▸ **What is needed**
If a line in the records below contains the word "Render", copy it out.

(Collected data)
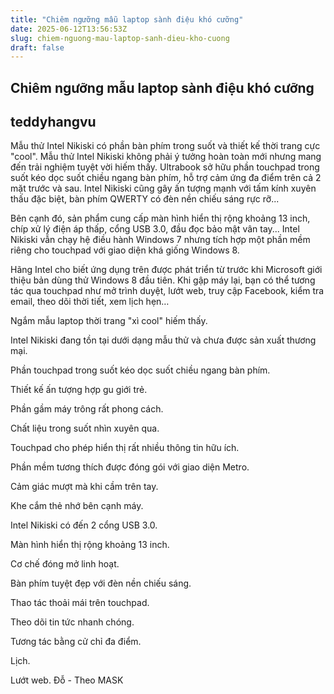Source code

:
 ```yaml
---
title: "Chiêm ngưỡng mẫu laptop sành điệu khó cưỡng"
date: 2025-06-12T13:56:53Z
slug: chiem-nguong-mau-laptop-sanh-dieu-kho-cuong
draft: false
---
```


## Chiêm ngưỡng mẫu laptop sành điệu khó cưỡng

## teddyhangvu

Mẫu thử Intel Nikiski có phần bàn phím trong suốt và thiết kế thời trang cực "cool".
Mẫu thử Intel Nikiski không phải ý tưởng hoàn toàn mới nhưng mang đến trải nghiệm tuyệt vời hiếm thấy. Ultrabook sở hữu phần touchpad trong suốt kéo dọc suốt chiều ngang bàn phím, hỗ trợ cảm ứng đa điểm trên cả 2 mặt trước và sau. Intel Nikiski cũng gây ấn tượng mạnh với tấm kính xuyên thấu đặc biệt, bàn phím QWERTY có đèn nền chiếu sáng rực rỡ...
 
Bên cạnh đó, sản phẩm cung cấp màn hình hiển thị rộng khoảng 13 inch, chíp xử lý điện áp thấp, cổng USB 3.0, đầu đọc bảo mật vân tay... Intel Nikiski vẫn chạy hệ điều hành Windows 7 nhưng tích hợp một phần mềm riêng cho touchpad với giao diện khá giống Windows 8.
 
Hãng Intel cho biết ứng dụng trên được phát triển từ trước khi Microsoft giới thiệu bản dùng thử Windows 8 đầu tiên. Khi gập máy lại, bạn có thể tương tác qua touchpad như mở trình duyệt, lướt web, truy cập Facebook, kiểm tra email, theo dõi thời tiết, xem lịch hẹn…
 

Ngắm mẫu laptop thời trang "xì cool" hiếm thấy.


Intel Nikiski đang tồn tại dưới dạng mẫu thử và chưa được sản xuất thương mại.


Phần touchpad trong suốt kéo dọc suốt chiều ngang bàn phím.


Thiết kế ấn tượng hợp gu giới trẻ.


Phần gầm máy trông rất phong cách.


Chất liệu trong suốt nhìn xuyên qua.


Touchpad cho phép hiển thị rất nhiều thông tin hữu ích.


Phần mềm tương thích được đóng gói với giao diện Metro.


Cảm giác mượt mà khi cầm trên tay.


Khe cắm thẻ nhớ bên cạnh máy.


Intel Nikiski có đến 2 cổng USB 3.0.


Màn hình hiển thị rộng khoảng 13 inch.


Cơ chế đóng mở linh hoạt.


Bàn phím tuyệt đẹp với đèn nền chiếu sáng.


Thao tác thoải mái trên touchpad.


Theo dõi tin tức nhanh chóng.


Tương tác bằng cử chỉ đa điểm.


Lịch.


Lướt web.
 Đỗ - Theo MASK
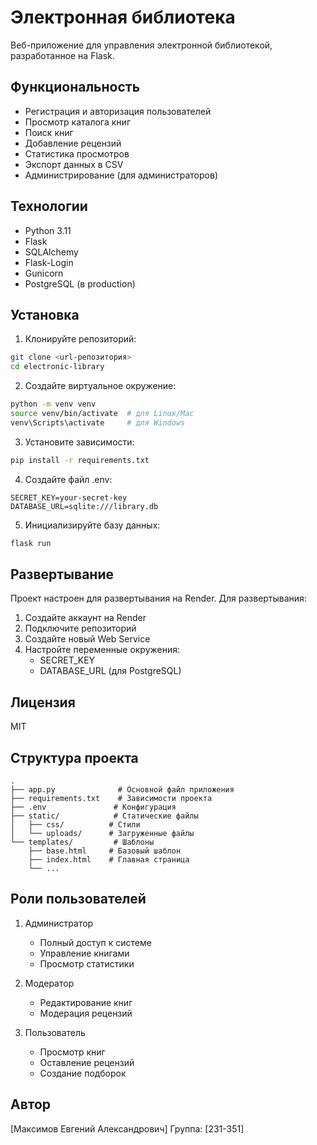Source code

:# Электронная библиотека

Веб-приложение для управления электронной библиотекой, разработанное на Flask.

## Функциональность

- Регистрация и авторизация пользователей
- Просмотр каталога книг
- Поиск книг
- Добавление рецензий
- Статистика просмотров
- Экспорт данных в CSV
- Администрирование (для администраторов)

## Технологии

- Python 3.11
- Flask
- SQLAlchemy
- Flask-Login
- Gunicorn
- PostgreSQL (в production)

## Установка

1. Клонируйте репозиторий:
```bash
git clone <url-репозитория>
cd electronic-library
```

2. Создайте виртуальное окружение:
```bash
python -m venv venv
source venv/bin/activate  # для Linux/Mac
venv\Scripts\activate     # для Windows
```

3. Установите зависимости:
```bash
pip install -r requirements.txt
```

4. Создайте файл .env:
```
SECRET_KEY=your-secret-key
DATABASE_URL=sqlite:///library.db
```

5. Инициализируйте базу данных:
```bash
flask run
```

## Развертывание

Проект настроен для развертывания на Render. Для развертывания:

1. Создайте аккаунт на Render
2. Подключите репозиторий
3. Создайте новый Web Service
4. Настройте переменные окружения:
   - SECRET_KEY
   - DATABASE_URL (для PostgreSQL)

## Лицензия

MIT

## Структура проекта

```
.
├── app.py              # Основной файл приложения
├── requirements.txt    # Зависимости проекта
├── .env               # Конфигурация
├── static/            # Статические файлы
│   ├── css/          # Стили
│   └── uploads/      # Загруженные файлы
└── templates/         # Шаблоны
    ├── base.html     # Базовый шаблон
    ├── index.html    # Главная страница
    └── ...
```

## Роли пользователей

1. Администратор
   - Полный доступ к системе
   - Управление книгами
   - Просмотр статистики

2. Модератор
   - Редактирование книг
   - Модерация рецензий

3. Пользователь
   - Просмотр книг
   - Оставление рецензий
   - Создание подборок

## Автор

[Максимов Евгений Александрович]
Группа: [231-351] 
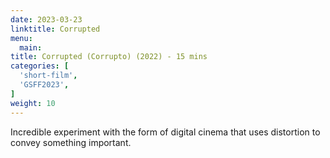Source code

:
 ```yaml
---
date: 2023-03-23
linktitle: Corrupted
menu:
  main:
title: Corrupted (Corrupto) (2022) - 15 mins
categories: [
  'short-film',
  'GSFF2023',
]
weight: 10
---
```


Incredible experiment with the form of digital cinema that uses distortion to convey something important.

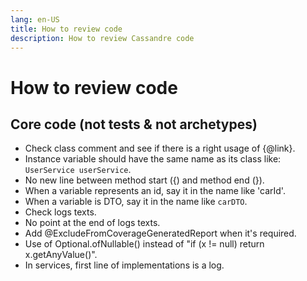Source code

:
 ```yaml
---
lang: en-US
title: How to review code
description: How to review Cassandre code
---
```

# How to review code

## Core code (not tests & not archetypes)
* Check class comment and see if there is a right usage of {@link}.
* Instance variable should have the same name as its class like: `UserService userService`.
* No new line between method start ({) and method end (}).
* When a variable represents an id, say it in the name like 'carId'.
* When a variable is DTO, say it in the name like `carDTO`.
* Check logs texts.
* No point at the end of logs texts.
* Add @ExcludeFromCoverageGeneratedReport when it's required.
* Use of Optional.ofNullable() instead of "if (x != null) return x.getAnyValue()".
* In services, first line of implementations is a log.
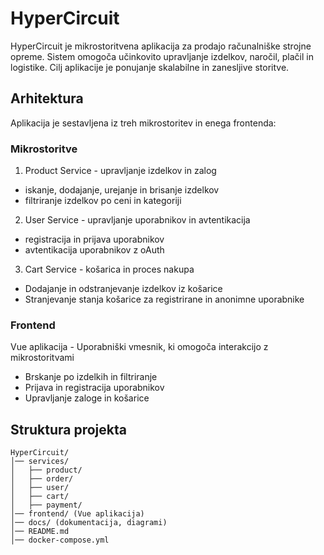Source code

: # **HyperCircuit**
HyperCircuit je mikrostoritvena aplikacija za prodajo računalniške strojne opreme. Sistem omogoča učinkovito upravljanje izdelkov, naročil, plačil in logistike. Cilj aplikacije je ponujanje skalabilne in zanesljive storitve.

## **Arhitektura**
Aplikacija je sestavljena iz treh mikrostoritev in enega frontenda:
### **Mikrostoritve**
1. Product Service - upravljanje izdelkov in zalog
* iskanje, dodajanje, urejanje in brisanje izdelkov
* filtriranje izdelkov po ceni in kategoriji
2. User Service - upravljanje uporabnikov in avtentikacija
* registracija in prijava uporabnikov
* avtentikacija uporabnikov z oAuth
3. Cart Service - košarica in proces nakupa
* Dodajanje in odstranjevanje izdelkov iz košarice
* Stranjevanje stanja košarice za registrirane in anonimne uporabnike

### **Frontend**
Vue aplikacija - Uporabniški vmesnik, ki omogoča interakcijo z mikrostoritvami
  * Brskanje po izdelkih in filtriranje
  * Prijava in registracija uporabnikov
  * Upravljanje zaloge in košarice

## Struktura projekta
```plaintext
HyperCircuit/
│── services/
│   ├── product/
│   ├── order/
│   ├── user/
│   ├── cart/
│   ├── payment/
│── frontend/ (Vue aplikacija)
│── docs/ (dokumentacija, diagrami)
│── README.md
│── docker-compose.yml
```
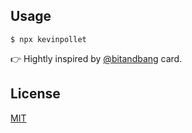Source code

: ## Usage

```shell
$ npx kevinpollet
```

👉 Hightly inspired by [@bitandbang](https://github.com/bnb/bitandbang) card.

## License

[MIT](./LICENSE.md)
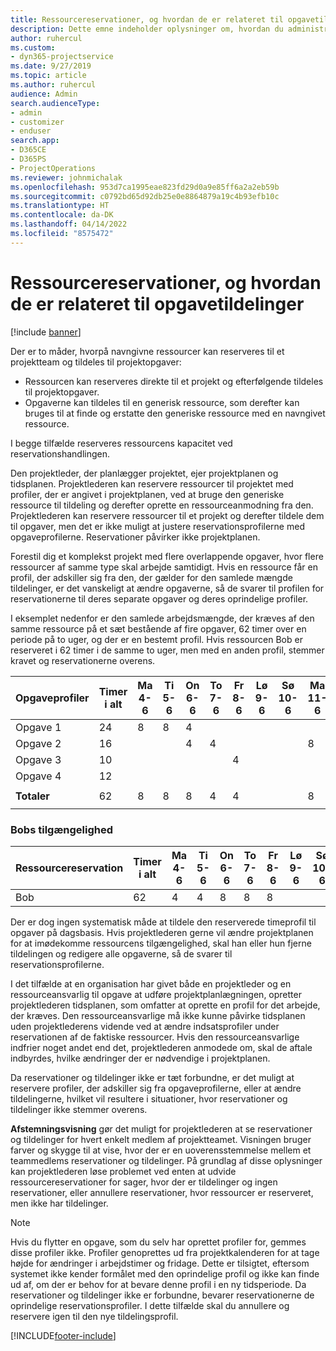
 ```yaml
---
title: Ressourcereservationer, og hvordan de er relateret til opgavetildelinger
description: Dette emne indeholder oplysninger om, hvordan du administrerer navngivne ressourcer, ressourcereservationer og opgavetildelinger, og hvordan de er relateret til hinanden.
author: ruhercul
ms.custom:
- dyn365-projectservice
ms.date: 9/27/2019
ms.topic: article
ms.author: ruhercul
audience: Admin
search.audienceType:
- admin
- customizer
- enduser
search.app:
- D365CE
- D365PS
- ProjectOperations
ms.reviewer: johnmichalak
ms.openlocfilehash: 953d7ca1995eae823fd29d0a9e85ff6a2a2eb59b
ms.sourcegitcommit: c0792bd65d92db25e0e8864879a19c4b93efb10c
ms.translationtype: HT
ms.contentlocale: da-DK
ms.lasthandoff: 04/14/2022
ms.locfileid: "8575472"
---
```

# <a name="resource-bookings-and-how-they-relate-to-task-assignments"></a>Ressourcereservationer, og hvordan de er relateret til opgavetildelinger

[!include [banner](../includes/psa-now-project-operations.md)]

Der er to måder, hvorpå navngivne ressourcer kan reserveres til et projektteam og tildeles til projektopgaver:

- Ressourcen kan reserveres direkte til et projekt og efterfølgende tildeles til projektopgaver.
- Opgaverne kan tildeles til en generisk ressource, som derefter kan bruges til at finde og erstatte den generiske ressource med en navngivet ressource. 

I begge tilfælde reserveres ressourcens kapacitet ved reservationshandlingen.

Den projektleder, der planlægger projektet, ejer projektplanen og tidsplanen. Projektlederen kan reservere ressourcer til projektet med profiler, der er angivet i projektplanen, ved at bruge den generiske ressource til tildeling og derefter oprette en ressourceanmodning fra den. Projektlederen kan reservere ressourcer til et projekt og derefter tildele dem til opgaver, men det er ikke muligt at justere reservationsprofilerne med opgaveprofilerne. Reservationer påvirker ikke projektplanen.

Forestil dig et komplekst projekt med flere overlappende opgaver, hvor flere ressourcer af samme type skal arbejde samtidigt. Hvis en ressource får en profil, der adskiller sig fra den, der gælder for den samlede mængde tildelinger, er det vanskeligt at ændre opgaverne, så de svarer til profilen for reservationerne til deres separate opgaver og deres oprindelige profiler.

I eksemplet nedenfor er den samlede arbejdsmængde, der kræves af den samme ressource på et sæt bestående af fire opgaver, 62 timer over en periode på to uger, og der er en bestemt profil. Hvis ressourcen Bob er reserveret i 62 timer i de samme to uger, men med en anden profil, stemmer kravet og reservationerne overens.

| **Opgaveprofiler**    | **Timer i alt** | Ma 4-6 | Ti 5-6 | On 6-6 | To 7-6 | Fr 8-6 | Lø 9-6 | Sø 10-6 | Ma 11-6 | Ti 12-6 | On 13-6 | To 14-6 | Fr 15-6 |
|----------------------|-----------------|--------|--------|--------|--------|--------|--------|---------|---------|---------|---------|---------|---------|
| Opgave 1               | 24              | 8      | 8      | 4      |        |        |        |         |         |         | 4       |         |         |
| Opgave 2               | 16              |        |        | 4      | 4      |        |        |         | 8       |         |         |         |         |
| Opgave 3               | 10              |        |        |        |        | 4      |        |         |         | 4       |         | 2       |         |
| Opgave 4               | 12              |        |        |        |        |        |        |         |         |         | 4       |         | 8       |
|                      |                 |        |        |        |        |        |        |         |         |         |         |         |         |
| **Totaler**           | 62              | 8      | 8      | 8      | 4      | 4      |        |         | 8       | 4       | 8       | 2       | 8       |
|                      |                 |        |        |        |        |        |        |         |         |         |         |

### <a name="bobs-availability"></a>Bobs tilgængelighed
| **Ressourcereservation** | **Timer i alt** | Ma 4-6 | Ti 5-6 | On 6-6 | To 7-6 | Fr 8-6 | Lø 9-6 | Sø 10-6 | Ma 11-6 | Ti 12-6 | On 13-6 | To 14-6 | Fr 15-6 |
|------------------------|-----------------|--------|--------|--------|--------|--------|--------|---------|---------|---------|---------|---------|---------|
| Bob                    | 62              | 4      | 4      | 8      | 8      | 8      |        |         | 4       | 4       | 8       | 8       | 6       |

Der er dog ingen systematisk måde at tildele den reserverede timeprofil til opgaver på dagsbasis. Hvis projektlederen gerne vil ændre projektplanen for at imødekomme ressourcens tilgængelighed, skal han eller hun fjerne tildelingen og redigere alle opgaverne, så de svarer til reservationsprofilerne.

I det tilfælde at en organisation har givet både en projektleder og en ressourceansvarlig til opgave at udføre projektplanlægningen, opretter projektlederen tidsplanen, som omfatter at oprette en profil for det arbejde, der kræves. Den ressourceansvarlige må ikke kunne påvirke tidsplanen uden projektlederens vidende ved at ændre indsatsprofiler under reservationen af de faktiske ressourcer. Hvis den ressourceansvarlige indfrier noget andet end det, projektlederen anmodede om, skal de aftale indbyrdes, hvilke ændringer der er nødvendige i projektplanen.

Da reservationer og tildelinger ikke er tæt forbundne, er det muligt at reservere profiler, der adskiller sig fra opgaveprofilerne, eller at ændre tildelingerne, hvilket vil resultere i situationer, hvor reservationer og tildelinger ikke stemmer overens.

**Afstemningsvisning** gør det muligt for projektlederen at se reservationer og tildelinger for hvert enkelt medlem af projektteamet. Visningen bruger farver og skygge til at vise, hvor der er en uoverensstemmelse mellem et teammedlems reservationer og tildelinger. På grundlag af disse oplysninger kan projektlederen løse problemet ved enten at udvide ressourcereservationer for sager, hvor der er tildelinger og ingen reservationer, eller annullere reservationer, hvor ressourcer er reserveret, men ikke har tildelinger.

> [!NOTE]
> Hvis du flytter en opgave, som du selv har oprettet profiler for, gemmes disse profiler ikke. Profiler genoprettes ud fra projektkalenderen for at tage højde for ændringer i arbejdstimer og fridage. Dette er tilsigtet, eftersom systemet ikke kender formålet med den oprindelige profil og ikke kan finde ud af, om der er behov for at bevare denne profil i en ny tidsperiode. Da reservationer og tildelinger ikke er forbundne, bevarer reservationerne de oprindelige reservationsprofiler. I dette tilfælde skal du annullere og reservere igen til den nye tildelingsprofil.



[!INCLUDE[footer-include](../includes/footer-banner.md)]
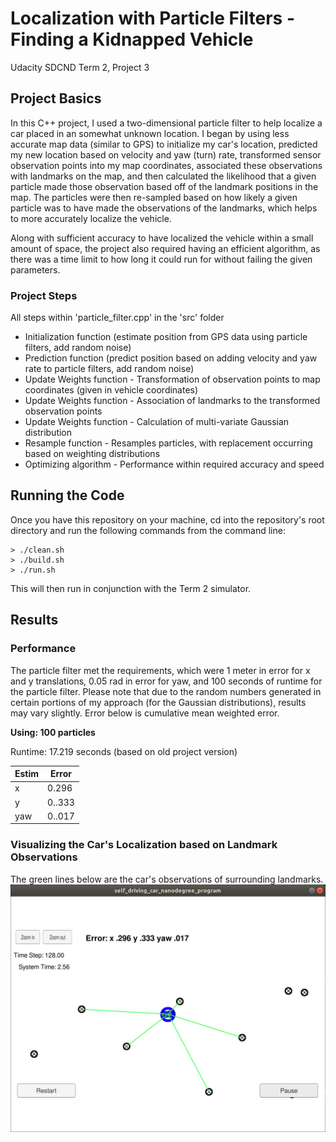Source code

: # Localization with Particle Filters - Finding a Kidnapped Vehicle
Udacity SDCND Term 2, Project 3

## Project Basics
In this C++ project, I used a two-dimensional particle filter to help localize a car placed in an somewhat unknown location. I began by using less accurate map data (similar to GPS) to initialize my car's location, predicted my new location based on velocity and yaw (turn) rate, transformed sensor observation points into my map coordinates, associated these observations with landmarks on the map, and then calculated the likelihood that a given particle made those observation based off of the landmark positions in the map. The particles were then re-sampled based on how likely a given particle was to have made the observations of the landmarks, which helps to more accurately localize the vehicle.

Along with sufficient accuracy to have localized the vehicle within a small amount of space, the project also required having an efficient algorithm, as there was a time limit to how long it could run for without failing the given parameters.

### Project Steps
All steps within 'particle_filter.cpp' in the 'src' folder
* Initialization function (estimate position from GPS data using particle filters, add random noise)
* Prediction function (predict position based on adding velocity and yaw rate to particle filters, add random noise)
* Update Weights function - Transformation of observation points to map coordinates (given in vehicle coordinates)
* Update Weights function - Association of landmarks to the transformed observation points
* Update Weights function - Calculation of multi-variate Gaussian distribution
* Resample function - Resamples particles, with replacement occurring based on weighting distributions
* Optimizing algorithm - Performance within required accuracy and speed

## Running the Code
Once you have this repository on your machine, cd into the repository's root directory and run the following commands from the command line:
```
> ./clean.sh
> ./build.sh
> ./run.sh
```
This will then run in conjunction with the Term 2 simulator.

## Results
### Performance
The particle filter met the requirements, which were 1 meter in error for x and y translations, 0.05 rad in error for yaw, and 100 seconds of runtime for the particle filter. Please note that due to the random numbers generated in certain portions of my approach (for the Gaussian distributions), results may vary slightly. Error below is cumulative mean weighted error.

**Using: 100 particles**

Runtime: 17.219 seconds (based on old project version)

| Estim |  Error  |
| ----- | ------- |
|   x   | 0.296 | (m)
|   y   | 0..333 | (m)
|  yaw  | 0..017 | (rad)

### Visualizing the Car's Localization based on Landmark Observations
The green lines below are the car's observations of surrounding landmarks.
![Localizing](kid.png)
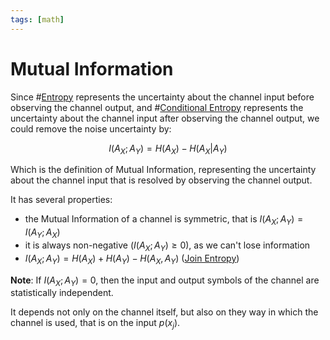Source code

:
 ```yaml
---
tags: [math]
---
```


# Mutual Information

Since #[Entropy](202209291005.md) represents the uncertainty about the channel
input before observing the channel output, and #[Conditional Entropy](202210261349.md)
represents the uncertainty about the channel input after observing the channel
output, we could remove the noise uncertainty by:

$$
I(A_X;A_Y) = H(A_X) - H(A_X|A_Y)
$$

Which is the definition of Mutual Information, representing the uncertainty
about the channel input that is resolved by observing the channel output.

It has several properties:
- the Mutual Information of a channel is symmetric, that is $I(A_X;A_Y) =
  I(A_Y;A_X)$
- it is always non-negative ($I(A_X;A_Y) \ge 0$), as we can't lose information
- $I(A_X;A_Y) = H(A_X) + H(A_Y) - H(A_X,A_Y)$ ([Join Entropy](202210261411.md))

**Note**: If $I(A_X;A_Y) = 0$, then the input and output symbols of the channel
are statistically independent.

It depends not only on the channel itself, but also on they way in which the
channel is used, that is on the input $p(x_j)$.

▸ **Task solution**
Проект настроен для развертывания на Render. Для развертывания:
1. Создайте аккаунт на Render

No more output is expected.